In the eyes of more affluent society the growing ranks of the poor are too often branded as failures, including by themselves. It engenders unhappiness, more-so at certain times like – and this is hugely ironic – during the so-called Holiday Season when people can’t afford to spend a small fortune on presents for their children or grandchildren. After all, that’s where they too start learning about how the material world works. And so it goes, around and around.

Worst of all perhaps, in a world of diminishing expectations and hope, it makes some people angry – young people especially because they’re the ones who have less to look forward to – a steady job in a factory, for example, than those of us who count ourselves among the post-war “boomer generation.”

Many boomers – former flower children, if you like – have done well by the material economy. They got good jobs at union wages, had successful professional careers, made good money in real estate, invested their money in mutual funds and the stock market and made a lot more money, for a while. Now in their retirement they may be spending a lot of time “playing the market,” moving their money around, trying to make the best of what’s lately been looking more and more like a bad thing.

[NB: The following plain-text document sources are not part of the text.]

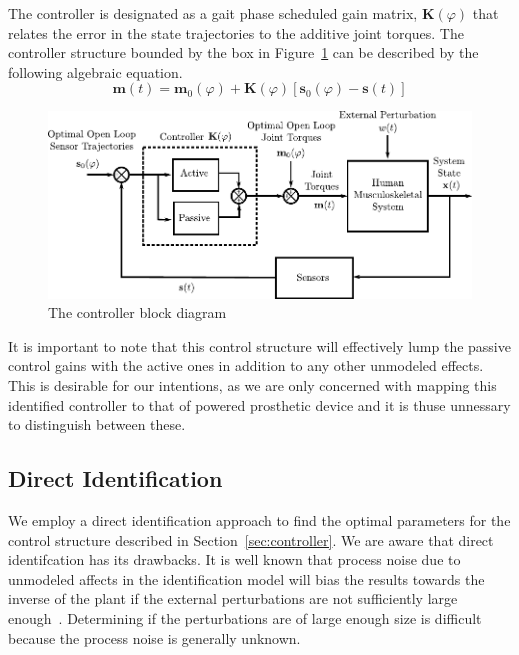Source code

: \documentclass{article}
\begin{document}
The controller is designated as a gait phase scheduled gain matrix,
$\mathbf{K}(\varphi)$ that relates the error in the state trajectories to the
additive joint torques. The controller structure bounded by the box in
Figure~\ref{fig:controller} can be described by the following algebraic
equation.
%
\begin{equation}
  \mathbf{m}(t) = \mathbf{m}_0(\varphi) + \mathbf{K}(\varphi) [\mathbf{s}_0(\varphi) - \mathbf{s}(t)]
  \label{eq:controller}
\end{equation}
%
\begin{figure}
  \centering
  \includegraphics{figures/control-system.pdf}
  \caption{The controller block diagram}
  \label{fig:controller}
\end{figure}

It is important to note that this control structure will effectively lump the
passive control gains with the active ones in addition to any other unmodeled
effects. This is desirable for our intentions, as we are only concerned with
mapping this identified controller to that of powered prosthetic device and it
is thuse unnessary to distinguish between these.

\subsection*{Direct Identification}
%
We employ a direct identification approach to find the optimal parameters for
the control structure described in Section~\ref{sec:controller}. We are aware
that direct identifcation has its drawbacks. It is well known that process
noise due to unmodeled affects in the identification model will bias the
results towards the inverse of the plant if the external perturbations are not
sufficiently large enough~\cite{Ljung1999,Kearney1990,Kooij2005}. Determining
if the perturbations are of large enough size is difficult because the process
noise is generally unknown.
\end{document}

If anybody is looking for the proverbial “bottom line,” here it is: the material world, the consumer society, is not sustainable.

On the bright side, there’s a certain demographic of young people who know that already, either that or they’re turning away from that economic model for personal reasons, mostly, I think, out of necessity: why waste your time chasing a “vain thing.” They know they have to find, or more likely create a new paradigm that can be sustained into a new future of hope. They know, consciously or intuitively, that the prevailing values of the world they were born into are spiritually empty, and they want something better than that, for themselves, and the world.

They know, for example, about the growing gap between rich and poor; they heard “in the news” about the personal wealth of the richest one percent of people on earth, is equal to the other 99 percent. Indeed, 62 of those rich people were as rich as half of the rest of the world’s population. Meanwhile, many millions live and die in dire poverty, need, and hopelessness in an increasingly de-stabilized, war-wracked world. And they know that’s wrong, that something has to change.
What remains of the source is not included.